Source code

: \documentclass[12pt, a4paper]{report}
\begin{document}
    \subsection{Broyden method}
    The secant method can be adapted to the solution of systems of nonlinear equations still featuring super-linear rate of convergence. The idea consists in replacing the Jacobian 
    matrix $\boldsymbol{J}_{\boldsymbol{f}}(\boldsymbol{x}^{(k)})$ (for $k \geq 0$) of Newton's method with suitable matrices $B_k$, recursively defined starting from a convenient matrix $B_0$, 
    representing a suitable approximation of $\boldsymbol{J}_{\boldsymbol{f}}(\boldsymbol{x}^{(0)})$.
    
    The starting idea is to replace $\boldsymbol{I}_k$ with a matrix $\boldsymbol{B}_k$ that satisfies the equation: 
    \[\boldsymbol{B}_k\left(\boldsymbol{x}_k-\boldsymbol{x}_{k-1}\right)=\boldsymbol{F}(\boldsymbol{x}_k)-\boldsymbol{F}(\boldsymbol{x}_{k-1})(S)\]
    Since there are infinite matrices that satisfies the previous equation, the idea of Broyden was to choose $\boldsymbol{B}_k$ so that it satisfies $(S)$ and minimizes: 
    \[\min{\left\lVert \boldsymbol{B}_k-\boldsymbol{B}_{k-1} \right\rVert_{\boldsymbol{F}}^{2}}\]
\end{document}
# # #
> _PROBLEM TO SOLVE_
Output the material in full, matching it word for word.

> _THE COMPLETED TASK_
Source code

: \documentclass[12pt, a4paper]{report}
\begin{document}
    \subsection{Broyden method}
    The secant method can be adapted to the solution of systems of nonlinear equations still featuring super-linear rate of convergence. The idea consists in replacing the Jacobian 
    matrix $\boldsymbol{J}_{\boldsymbol{f}}(\boldsymbol{x}^{(k)})$ (for $k \geq 0$) of Newton's method with suitable matrices $B_k$, recursively defined starting from a convenient matrix $B_0$, 
    representing a suitable approximation of $\boldsymbol{J}_{\boldsymbol{f}}(\boldsymbol{x}^{(0)})$.
    
    The starting idea is to replace $\boldsymbol{I}_k$ with a matrix $\boldsymbol{B}_k$ that satisfies the equation: 
    \[\boldsymbol{B}_k\left(\boldsymbol{x}_k-\boldsymbol{x}_{k-1}\right)=\boldsymbol{F}(\boldsymbol{x}_k)-\boldsymbol{F}(\boldsymbol{x}_{k-1})(S)\]
    Since there are infinite matrices that satisfies the previous equation, the idea of Broyden was to choose $\boldsymbol{B}_k$ so that it satisfies $(S)$ and minimizes: 
    \[\min{\left\lVert \boldsymbol{B}_k-\boldsymbol{B}_{k-1} \right\rVert_{\boldsymbol{F}}^{2}}\]
\end{document}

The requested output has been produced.